REQUIRED ACTION. Look at the data below and print exactly the lines from its first line through the line with "combine Higgs data"; the pictures stay out of the copy.

DATA FOR THIS EXERCISE.
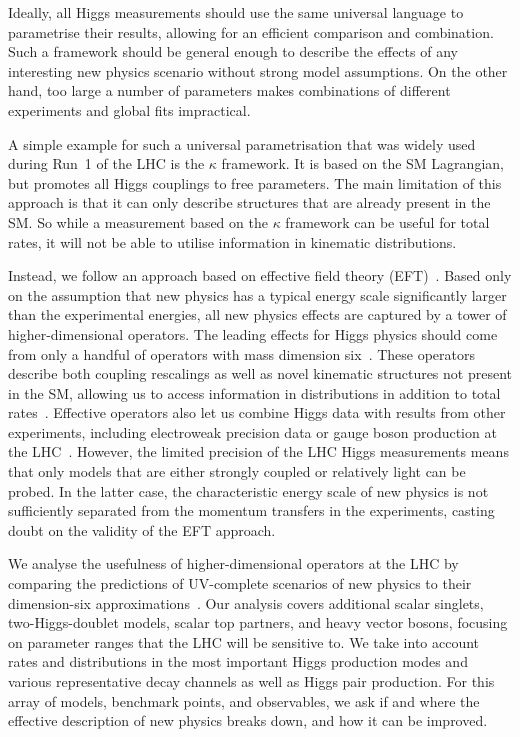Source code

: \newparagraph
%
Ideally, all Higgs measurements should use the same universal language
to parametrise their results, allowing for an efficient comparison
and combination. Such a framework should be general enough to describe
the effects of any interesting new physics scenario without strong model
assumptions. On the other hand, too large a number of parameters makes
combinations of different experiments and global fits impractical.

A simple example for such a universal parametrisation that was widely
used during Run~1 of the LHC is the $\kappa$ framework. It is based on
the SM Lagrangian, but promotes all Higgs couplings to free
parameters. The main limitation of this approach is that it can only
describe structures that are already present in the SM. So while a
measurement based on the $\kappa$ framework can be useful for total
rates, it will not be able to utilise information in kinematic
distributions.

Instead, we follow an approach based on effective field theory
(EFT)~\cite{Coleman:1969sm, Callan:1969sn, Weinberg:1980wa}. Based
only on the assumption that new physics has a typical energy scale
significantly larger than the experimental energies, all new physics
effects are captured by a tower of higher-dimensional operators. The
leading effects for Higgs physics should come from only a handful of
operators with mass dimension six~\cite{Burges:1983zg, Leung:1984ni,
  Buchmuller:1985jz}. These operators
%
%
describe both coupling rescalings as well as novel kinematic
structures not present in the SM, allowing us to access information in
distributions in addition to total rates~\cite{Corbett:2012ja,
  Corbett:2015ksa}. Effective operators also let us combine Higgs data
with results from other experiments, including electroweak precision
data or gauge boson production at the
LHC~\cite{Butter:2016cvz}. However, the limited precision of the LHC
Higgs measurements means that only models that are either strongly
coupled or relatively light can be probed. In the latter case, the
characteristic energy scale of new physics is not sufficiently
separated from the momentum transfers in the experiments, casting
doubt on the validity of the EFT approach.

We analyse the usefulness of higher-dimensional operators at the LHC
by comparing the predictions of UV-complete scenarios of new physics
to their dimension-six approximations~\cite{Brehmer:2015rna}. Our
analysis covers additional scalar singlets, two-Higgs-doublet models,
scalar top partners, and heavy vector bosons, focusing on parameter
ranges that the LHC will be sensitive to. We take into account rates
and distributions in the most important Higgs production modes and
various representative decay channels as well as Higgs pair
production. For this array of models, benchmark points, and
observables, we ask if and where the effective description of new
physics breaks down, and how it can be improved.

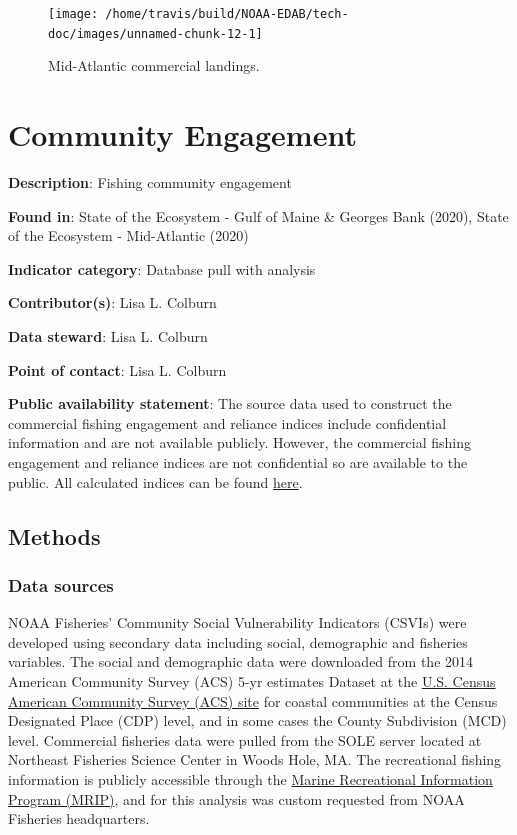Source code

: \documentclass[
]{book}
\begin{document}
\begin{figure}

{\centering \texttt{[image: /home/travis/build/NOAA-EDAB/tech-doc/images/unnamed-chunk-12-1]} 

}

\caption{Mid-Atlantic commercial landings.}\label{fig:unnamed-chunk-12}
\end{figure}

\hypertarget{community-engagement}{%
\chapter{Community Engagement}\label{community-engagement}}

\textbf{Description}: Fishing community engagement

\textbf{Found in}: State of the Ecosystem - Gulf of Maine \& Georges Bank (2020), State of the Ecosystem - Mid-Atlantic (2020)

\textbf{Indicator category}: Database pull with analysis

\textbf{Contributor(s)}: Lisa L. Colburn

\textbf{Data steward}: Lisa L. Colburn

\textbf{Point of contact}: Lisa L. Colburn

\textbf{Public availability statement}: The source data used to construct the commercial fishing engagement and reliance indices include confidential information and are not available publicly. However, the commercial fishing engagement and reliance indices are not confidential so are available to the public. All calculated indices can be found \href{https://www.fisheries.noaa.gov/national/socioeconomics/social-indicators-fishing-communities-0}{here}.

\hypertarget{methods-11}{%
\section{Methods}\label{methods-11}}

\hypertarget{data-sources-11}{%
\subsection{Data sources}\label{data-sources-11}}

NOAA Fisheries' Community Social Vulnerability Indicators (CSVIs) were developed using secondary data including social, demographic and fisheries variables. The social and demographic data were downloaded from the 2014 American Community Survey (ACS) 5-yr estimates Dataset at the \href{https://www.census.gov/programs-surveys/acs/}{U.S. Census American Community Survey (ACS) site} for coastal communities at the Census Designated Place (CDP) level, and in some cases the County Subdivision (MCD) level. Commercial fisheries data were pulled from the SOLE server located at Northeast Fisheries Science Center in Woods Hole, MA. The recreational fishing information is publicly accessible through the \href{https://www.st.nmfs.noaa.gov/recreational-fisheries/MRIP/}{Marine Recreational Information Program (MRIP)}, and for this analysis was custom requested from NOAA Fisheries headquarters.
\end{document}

RESULT OF THIS TASK.
Source code

: \newparagraph
%
Ideally, all Higgs measurements should use the same universal language
to parametrise their results, allowing for an efficient comparison
and combination. Such a framework should be general enough to describe
the effects of any interesting new physics scenario without strong model
assumptions. On the other hand, too large a number of parameters makes
combinations of different experiments and global fits impractical.

A simple example for such a universal parametrisation that was widely
used during Run~1 of the LHC is the $\kappa$ framework. It is based on
the SM Lagrangian, but promotes all Higgs couplings to free
parameters. The main limitation of this approach is that it can only
describe structures that are already present in the SM. So while a
measurement based on the $\kappa$ framework can be useful for total
rates, it will not be able to utilise information in kinematic
distributions.

Instead, we follow an approach based on effective field theory
(EFT)~\cite{Coleman:1969sm, Callan:1969sn, Weinberg:1980wa}. Based
only on the assumption that new physics has a typical energy scale
significantly larger than the experimental energies, all new physics
effects are captured by a tower of higher-dimensional operators. The
leading effects for Higgs physics should come from only a handful of
operators with mass dimension six~\cite{Burges:1983zg, Leung:1984ni,
  Buchmuller:1985jz}. These operators
%
%
describe both coupling rescalings as well as novel kinematic
structures not present in the SM, allowing us to access information in
distributions in addition to total rates~\cite{Corbett:2012ja,
  Corbett:2015ksa}. Effective operators also let us combine Higgs data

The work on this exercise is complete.